Last year, the Essex County program removed 213 deer from the reservation, including 88 does pregnant with 147 more offspring, officials said.



This year's program, which is to run on Tuesdays and Thursdays from Jan. 27 to Feb. 26, has a goal of at least 100, according to a formula cited by wildlife consultant Bernier, and is to be funded by state Green Acres grants and by the county's Open Space Trust Fund.
As a safety precaution, the reservation, with the exception of its main arteries, will be closed on the days of the hunt from 5:30 a.m. to 8 p.m. Licensed sharpshooters, who are required to demonstrate their marksmanship and pass an orientation with the county sheriff's office, will fire only from a height of at least 20 feet so the shots are at a downward angle.



As required by state regulations, there will be at least a 450-foot buffer between the sharpshooters and any neighboring homes, officials said.

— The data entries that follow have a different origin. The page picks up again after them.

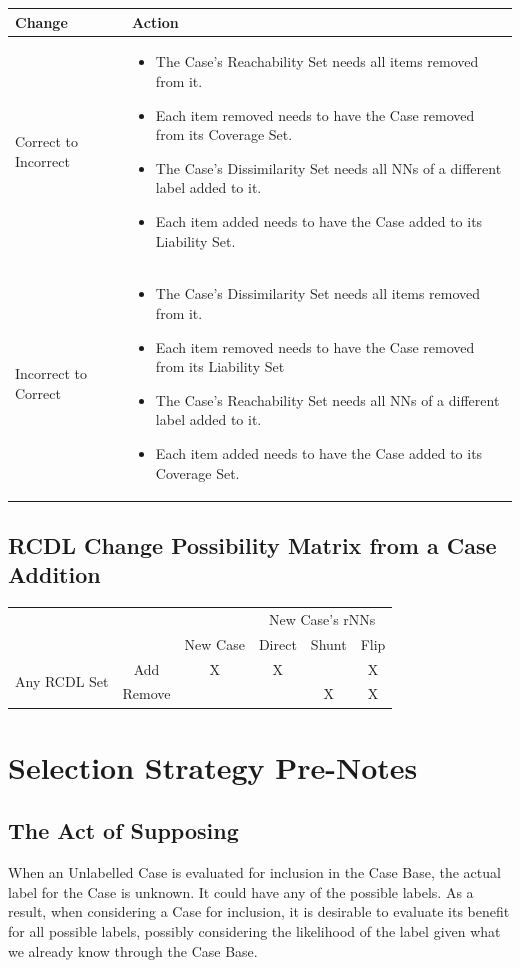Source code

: \documentclass[a4paper,11pt]{report}
\begin{document}
\begin{tabular}{|x{60pt}|x{300pt}|}
\hline 
Change & Action \tabularnewline 
\hline 
Correct to Incorrect & 
\begin{itemize}
	\item The Case's Reachability Set needs all items removed from it.
	\item Each item removed needs to have the Case removed from its Coverage Set.
	\item The Case's Dissimilarity Set needs all NNs of a different label added to it.
	\item Each item added needs to have the Case added to its Liability Set.
\end{itemize} \tabularnewline 
\hline 
Incorrect to Correct & 
\begin{itemize}
	\item The Case's Dissimilarity Set needs all items removed from it.
	\item Each item removed needs to have the Case removed from its Liability Set
	\item The Case's Reachability Set needs all NNs of a different label added to it.
	\item Each item added needs to have the Case added to its Coverage Set.
\end{itemize} \tabularnewline 
\hline 
\end{tabular}	

\subsection{RCDL Change Possibility Matrix from a Case Addition}
\begin{tabular}{|c|c|c|c|c|c|}
\cline{4-6} 
\multicolumn{1}{c}{} & \multicolumn{1}{c}{} &  & \multicolumn{3}{c|}{New Case's rNNs}\tabularnewline
\cline{3-6} 
\multicolumn{1}{c}{} &  & New Case & Direct & Shunt & Flip\tabularnewline
\hline
\multirow{2}{*}{Any RCDL Set} & Add & X & X &  & X\tabularnewline
\cline{2-6} 
 & Remove &  &  & X & X\tabularnewline
\hline 
\end{tabular}
	
\section{Selection Strategy Pre-Notes}
\subsection{The Act of Supposing}
When an Unlabelled Case is evaluated for inclusion in the Case Base, the actual label for the Case is unknown. It could have any of the possible labels. As a result, when considering a Case for inclusion, it is desirable to evaluate its benefit for all possible labels, possibly considering the likelihood of the label given what we already know through the Case Base.
\end{document}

By year's end, billboards will be in place at 12 locations in the reservation to alert people of the pending deer hunt, which last year produced 53,000 venison meals for the needy via the Community Food bank, officials said.
One of the critics, Lee Leonard of South Orange, asserted in a letter to newspapers that DiVincenco had declared an "open hunt" in the reservation in the midst of the decision of West Orange's governing body against the culling. He also lamented the sights of the hunt, particularly for children.



"People in this area saw wounded deer running around," he said.
Another writer, Carol Rivielle of West Orange and a member of the grassroots group Preserve Our Wildlife, said she was at a public meeting in October when DiVincenzo made the same claim. "He was going to open up the West Orange portion of South Mountain to open hunting. He said it repeatedly," she said.
Today, Anthony Puglisi, a county spokesman, said DiVincenzo had mentioned that only as a possibility amid the debate before West Orange withdrew its support.



In a release, DiVincenzo said it was appalling that people would suggest he would resort to intimidation and said that Essex County has decided not to conduct the culling in the West Orange portion of the reservation to respect that community's wishes.
The overpopulation, officials said, has led to the deaths of 321 deer in automobile crashes within the reservation so far this year. "This is a humane way, instead of getting hit by a car," DiVincenzo said. "I don't own a gun. I am not a hunter."